- Byzantine–Bulgarian war of 913–927: Part of the Byzantine–Bulgarian wars Bulgarian–Serbian wars
| Date | 913–927 |
| Location | Balkan Peninsula |
| Result | Bulgarian victory; Byzantium recognizes the imperial title of the Bulgarian monarchs and the Bulgarian Patriarchate; |
| Territorial changes | Serbia annexed by Bulgaria |

Belligerents
- Bulgarian Empire: Byzantine Empire; Principality of Serbia;

Commanders and leaders
- Simeon I the Great; Peter I; George Sursuvul; Theodore Sigritsa; Marmais;: Constantine VII; Romanos I Lekapenos; Zoe Karbonopsina; Nicholas Mystikos; Leo Phokas the Elder; Petar Gojniković; Pavle Branović; Zaharija Pribisavljević;

Strength
- Unknown: Unknown

Casualties and losses
- Unknown: Heavy

= Byzantine–Bulgarian Treaty of 927 =

The Byzantine–Bulgarian Treaty of 927 was peace treaty between Bulgarian Empire and Byzantine Empire of 927 was a significant agreement that concluded a decade-long war between the two empires. It was signed in 927, marking the end of hostilities and ushering in a period of relative peace and stability in the region. The treaty was a testament to the diplomatic efforts of both sides, particularly the Bulgarian Emperor Peter I and the Byzantine Emperor Romanos I Lekapenos.

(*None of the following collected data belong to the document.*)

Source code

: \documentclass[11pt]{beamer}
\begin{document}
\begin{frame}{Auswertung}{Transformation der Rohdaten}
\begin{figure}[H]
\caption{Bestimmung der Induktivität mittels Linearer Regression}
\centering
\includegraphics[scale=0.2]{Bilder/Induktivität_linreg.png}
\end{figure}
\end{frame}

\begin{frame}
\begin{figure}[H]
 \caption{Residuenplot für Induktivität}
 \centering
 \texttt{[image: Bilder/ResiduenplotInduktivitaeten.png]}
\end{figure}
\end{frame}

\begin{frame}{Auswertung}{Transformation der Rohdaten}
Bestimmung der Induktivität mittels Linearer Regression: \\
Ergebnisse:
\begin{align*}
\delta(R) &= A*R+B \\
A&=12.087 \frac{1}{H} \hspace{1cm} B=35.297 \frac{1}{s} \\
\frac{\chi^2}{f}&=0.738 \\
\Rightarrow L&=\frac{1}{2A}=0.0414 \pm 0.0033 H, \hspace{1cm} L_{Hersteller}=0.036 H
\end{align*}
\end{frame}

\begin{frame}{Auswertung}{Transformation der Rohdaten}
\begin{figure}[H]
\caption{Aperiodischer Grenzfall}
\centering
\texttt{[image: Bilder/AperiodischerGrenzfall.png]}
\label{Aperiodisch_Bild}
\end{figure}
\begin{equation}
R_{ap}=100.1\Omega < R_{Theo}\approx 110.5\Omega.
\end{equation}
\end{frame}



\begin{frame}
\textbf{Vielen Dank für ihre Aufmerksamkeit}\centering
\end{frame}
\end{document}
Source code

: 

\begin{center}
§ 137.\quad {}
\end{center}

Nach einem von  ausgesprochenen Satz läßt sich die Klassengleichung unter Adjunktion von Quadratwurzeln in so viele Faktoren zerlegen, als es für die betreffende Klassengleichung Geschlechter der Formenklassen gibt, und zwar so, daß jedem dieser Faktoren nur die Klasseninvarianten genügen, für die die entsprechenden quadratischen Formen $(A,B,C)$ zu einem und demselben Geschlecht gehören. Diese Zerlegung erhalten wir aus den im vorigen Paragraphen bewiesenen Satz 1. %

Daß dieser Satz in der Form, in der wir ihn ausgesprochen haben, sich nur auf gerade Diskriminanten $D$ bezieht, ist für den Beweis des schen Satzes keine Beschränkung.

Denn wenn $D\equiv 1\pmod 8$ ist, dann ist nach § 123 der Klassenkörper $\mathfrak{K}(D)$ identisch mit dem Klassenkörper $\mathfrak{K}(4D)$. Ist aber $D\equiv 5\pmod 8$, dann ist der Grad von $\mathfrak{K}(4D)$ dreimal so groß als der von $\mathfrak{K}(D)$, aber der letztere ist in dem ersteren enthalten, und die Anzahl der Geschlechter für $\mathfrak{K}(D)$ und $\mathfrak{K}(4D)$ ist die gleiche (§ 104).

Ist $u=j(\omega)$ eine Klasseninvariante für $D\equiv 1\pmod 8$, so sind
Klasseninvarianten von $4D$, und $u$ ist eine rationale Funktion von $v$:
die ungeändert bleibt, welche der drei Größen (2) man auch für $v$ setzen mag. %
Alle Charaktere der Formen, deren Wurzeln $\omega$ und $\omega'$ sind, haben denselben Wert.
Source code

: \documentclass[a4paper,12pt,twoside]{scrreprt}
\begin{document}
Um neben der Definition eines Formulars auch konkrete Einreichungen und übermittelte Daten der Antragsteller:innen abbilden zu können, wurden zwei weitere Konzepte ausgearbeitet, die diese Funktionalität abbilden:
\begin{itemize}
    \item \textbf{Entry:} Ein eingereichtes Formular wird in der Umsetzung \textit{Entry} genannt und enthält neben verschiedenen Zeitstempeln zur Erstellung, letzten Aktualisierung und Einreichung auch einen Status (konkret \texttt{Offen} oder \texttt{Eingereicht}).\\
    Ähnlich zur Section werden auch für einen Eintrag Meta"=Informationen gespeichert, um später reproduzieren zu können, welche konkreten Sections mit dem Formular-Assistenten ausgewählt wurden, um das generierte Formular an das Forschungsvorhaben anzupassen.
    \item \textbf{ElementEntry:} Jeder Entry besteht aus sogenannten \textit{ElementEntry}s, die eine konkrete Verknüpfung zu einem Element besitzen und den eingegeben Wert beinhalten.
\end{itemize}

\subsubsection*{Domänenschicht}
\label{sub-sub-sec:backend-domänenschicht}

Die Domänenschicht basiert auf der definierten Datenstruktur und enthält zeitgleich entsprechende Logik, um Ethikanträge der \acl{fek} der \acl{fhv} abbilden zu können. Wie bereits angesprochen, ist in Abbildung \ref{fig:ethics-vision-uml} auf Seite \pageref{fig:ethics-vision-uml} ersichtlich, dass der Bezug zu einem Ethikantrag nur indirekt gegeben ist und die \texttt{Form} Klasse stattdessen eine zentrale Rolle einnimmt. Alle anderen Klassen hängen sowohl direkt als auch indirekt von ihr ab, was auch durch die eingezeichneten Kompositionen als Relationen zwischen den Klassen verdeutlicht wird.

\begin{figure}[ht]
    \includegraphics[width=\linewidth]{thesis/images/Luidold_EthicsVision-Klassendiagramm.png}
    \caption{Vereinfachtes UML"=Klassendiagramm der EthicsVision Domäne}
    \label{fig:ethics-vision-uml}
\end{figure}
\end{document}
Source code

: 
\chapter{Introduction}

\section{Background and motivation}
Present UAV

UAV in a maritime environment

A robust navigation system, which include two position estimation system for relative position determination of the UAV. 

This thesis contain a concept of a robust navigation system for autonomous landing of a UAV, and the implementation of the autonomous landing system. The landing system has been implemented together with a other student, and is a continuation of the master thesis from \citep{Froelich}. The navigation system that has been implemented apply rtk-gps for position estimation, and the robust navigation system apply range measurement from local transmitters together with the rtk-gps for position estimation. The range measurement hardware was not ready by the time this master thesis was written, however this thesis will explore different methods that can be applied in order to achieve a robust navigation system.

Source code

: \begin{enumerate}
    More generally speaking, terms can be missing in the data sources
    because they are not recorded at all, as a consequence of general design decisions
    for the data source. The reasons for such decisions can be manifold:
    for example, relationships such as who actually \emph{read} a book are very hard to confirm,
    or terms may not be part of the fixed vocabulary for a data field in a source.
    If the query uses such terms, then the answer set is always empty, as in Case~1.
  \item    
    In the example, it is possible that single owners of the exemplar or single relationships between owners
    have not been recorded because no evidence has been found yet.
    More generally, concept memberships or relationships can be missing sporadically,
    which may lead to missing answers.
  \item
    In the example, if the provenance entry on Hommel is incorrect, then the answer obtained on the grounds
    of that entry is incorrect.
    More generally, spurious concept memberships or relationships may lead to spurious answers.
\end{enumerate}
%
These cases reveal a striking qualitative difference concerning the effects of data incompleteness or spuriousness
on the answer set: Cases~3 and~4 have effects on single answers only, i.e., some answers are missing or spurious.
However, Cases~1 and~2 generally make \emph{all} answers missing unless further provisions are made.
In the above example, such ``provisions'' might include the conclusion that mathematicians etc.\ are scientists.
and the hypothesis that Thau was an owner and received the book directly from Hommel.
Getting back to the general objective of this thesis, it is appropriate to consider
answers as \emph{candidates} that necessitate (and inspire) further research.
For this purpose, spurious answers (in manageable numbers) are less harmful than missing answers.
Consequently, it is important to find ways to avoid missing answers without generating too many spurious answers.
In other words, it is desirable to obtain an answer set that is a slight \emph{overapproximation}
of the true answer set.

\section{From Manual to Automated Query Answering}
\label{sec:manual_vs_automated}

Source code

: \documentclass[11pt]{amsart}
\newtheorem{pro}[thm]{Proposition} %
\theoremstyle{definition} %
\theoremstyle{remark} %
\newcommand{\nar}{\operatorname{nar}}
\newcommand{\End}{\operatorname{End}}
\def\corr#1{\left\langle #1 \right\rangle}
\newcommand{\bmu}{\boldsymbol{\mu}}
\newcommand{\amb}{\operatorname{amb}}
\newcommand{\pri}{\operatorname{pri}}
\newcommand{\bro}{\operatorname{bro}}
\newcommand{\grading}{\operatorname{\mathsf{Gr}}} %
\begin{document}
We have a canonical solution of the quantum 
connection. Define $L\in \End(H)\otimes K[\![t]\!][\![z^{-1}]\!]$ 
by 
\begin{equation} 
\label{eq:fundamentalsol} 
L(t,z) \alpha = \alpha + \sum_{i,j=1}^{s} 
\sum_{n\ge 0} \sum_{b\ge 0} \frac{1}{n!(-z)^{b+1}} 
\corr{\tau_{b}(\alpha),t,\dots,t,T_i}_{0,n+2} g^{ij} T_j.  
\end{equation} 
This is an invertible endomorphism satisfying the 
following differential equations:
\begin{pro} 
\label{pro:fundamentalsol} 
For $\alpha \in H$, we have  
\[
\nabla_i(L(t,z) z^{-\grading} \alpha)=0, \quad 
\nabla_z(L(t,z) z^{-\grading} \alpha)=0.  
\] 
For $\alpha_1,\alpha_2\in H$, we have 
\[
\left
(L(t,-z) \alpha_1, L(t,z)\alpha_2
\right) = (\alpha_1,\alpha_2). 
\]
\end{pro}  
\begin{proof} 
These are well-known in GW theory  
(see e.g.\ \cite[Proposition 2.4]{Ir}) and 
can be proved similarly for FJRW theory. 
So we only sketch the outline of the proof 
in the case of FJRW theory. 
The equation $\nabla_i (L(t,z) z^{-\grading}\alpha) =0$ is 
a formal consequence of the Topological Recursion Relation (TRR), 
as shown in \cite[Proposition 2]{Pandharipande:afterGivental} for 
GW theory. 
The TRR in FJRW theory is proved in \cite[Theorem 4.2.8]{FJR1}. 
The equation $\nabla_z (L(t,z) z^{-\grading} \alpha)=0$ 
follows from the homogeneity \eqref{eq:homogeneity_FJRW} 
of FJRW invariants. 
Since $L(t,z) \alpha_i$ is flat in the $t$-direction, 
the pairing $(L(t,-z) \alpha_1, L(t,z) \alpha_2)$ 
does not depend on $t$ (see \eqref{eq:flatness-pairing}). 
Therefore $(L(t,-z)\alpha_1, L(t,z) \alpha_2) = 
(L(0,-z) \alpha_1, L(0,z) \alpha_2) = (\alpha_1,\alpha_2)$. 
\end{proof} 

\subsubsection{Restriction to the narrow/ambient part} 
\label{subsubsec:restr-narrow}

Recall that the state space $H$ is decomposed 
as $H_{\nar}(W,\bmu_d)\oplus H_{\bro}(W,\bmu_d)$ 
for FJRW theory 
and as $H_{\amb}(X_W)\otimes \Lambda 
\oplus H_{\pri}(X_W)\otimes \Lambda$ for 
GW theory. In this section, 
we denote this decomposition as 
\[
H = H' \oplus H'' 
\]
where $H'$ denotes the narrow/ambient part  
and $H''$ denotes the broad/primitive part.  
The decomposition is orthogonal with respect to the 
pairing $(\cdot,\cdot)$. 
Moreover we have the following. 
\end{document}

The treaty had several important provisions. Firstly, it formally recognized the title of "Emperor" (Tsar, and/or Basileus) for the Bulgarian monarch, a significant concession from Byzantine Empire, which had previously only acknowledged the title of "Archon" for Bulgarian rulers. This recognition affirmed Bulgaria's status as an independent and equal power in the region. Secondly, the treaty established the Bulgarian Orthodox Church as an independent Patriarchate, further solidifying Bulgaria's autonomy and cultural identity. This was a major achievement for the Empire, who had long sought religious independence from Constantinople.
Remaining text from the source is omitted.